Baker: The third question we’ve pretty much covered, about your participation in this field. Is there any other activity you thought was particularly positive that we haven’t covered?
Barkley: Well, I guess one thing that I think should be recorded is that Dr. Endicott also felt that as this program developed, as the viral oncology program developed, we should be in a position to support the work at other institutions where major discoveries might be made regarding the isolation of human cancer viruses, and particularly if they proved to be of high risk of infection for man. And so the biohazard program actually developed specifications and built a mobile viral leukemia laboratory that could be located at any university around the country so that a scientist, discovery could be continued and not curtailed because of the lack of such types of facilities.
Baker: How much use did that get?
Barkley: Well, it got--it did not get a lot of use. In ways, that’s fortunate. The hazards did not really materialize in the virus cancer program. But they did--the facility did pay for itself in two important tasks it was given. Shortly after the unit was completed, there were the infections in Germany of an unknown virus that had resulted in the death of a number of physicians and laboratory technicians. This was the only trailer or facility that could be provided to the Centers for Disease Control that was given the national charge to determine the cause of these mysterious infections among the laboratory community in Germany, and the trailer was dispatched to CDC in Atlanta, was put into operation, and within six months the Marburg virus was isolated in that trailer.
Baker: That’s Marburg?
Barkley: Marburg. It’s a virus of monkeys and causes a serious hemorrhagic fever.

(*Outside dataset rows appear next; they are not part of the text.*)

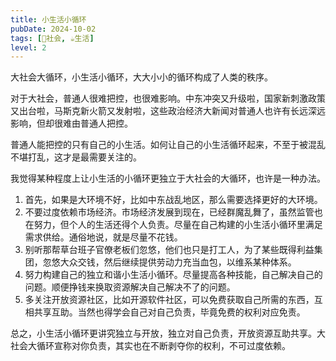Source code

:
 ```yaml
---
title: 小生活小循环
pubDate: 2024-10-02
tags: [👫社会, ☕️生活]
level: 2
---
```


大社会大循环，小生活小循环，大大小小的循环构成了人类的秩序。

对于大社会，普通人很难把控，也很难影响。中东冲突又升级啦，国家新刺激政策又出台啦，马斯克新火箭又发射啦，这些政治经济大新闻对普通人也许有长远深远影响，但却很难由普通人把控。

普通人能把控的只有自己的小生活。如何让自己的小生活循环起来，不至于被混乱不堪打乱，这才是最需要关注的。

我觉得某种程度上让小生活的小循环更独立于大社会的大循环，也许是一种办法。

1. 首先，如果是大环境不好，比如中东战乱地区，那么需要选择更好的大环境。
2. 不要过度依赖市场经济。市场经济发展到现在，已经群魔乱舞了，虽然监管也在努力，但个人的生活还得个人负责。尽量在自己构建的小生活小循环里满足需求供给。通俗地说，就是尽量不花钱。
3. 别听那帮草台班子官僚老板们忽悠，他们也只是打工人，为了某些既得利益集团，忽悠大众交钱，然后继续提供劳动力充当血包，以维系某种体系。
4. 努力构建自己的独立和谐小生活小循环。尽量提高各种技能，自己解决自己的问题。顺便挣钱来换取资源解决自己解决不了的问题。
5. 多关注开放资源社区，比如开源软件社区，可以免费获取自己所需的东西，互相共享互助。当然也得学会自己对自己负责，毕竟免费的权利对应免责。

总之，小生活小循环更讲究独立与开放，独立对自己负责，开放资源互助共享。大社会大循环宣称对你负责，其实也在不断剥夺你的权利，不可过度依赖。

Baker: Yeah. Very high mortality.
Barkley: High mortality. And that was--that work was accomplished because a trailer, a laboratory of high-containment capabilities could be moved anywhere, could be made available to them. The CDC had no laboratories at that time that could handle an agent as infectious as that and as lethal as that.
Baker: With respect to NCI grants and contracts, did the biohazards group impose the requirements of safety, or did you try to sell them on the need for it without looking like a policeman?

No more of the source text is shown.